------ Given data ------

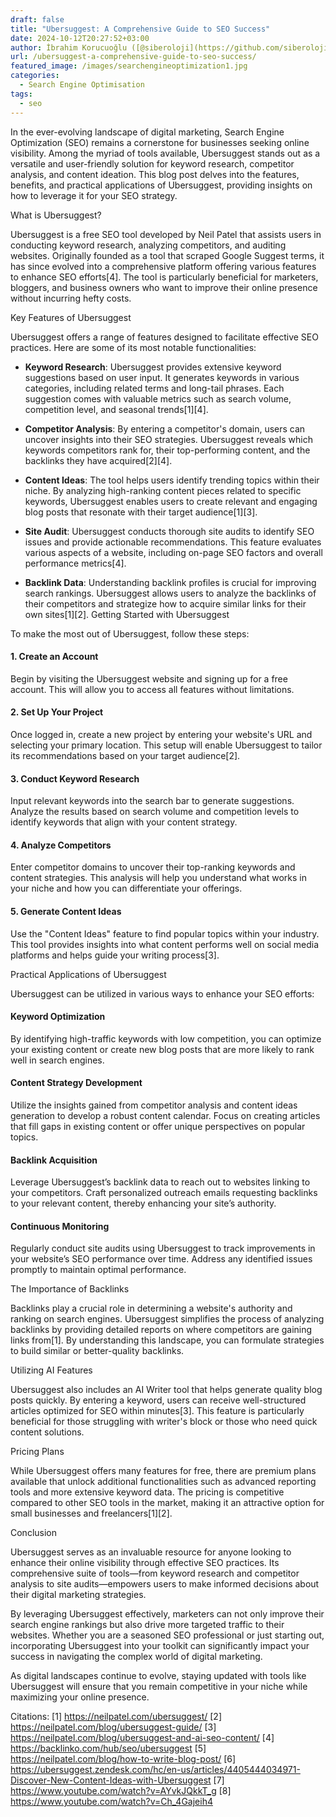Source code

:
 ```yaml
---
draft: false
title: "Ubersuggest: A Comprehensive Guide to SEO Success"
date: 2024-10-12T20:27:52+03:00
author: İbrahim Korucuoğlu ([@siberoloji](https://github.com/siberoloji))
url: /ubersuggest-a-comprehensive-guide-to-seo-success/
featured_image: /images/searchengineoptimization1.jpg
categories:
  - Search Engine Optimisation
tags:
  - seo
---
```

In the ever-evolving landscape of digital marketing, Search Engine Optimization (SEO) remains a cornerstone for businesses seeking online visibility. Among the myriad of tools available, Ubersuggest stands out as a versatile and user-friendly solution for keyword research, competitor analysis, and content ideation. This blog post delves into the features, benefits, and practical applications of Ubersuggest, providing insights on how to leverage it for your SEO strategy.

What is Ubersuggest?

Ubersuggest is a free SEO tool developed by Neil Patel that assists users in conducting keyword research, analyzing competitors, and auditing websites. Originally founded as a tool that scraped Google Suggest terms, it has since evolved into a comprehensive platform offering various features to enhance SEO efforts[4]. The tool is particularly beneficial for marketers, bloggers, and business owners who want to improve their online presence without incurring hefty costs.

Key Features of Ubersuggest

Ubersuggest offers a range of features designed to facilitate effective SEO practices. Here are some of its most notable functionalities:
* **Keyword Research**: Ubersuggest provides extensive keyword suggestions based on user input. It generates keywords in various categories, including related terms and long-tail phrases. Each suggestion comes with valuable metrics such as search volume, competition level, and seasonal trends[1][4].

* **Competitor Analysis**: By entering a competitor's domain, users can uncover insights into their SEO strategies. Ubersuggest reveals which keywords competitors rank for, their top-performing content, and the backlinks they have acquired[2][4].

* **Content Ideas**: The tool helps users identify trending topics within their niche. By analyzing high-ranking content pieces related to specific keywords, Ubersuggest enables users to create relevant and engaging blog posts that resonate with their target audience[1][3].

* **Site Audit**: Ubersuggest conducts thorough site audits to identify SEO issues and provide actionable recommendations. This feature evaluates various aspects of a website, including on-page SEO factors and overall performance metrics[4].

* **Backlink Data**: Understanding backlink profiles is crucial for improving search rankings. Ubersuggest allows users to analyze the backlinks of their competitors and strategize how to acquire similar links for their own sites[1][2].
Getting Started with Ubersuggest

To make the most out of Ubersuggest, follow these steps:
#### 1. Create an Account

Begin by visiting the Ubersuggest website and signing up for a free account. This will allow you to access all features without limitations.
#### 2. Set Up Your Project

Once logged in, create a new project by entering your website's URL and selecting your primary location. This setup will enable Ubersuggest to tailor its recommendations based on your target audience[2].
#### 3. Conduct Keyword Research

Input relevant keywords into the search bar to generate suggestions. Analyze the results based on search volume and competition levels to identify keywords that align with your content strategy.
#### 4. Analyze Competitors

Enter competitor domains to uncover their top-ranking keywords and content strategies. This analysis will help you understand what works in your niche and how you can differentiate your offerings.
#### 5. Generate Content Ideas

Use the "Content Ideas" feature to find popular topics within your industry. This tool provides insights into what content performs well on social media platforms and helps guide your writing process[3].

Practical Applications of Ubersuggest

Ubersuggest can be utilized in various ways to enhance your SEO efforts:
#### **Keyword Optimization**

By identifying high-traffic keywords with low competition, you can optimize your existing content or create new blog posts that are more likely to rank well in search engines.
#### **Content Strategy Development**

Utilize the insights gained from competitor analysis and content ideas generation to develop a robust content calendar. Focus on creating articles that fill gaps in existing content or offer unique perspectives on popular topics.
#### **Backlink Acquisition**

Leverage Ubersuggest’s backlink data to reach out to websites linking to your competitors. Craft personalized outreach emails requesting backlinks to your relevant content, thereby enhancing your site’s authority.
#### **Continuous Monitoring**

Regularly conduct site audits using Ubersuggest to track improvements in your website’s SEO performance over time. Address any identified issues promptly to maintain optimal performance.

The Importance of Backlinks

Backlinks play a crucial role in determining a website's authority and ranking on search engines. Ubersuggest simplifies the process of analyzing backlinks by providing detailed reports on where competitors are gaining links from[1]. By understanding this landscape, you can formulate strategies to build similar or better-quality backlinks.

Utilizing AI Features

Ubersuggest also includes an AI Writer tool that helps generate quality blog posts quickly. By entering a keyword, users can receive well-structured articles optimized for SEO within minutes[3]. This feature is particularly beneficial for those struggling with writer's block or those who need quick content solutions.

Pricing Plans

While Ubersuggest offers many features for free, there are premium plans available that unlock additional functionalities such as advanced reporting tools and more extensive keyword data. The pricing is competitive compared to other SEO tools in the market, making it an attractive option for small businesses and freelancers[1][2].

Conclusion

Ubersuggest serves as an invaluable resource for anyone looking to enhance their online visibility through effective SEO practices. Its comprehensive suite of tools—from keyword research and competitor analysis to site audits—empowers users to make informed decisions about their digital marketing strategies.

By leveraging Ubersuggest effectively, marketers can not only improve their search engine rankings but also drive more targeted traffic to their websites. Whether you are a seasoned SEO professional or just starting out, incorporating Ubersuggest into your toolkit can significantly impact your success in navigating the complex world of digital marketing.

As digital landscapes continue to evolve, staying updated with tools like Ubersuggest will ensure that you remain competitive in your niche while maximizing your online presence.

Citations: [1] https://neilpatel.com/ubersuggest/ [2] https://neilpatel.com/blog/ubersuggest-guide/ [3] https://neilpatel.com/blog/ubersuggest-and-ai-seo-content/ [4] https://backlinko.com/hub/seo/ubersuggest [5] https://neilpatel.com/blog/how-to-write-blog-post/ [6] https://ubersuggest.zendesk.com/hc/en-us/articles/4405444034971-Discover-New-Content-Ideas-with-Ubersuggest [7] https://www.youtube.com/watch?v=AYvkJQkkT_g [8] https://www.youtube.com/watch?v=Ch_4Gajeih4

------

• Exercise: Go to the line in the material above that contains "Ubersuggest is a" and copy exactly from there through the line that contains "#### 1. Create an Account", stopping after it.

• Output of the exercise:
Ubersuggest is a free SEO tool developed by Neil Patel that assists users in conducting keyword research, analyzing competitors, and auditing websites. Originally founded as a tool that scraped Google Suggest terms, it has since evolved into a comprehensive platform offering various features to enhance SEO efforts[4]. The tool is particularly beneficial for marketers, bloggers, and business owners who want to improve their online presence without incurring hefty costs.

Key Features of Ubersuggest

Ubersuggest offers a range of features designed to facilitate effective SEO practices. Here are some of its most notable functionalities:
* **Keyword Research**: Ubersuggest provides extensive keyword suggestions based on user input. It generates keywords in various categories, including related terms and long-tail phrases. Each suggestion comes with valuable metrics such as search volume, competition level, and seasonal trends[1][4].

* **Competitor Analysis**: By entering a competitor's domain, users can uncover insights into their SEO strategies. Ubersuggest reveals which keywords competitors rank for, their top-performing content, and the backlinks they have acquired[2][4].

* **Content Ideas**: The tool helps users identify trending topics within their niche. By analyzing high-ranking content pieces related to specific keywords, Ubersuggest enables users to create relevant and engaging blog posts that resonate with their target audience[1][3].

* **Site Audit**: Ubersuggest conducts thorough site audits to identify SEO issues and provide actionable recommendations. This feature evaluates various aspects of a website, including on-page SEO factors and overall performance metrics[4].

* **Backlink Data**: Understanding backlink profiles is crucial for improving search rankings. Ubersuggest allows users to analyze the backlinks of their competitors and strategize how to acquire similar links for their own sites[1][2].
Getting Started with Ubersuggest

To make the most out of Ubersuggest, follow these steps:
#### 1. Create an Account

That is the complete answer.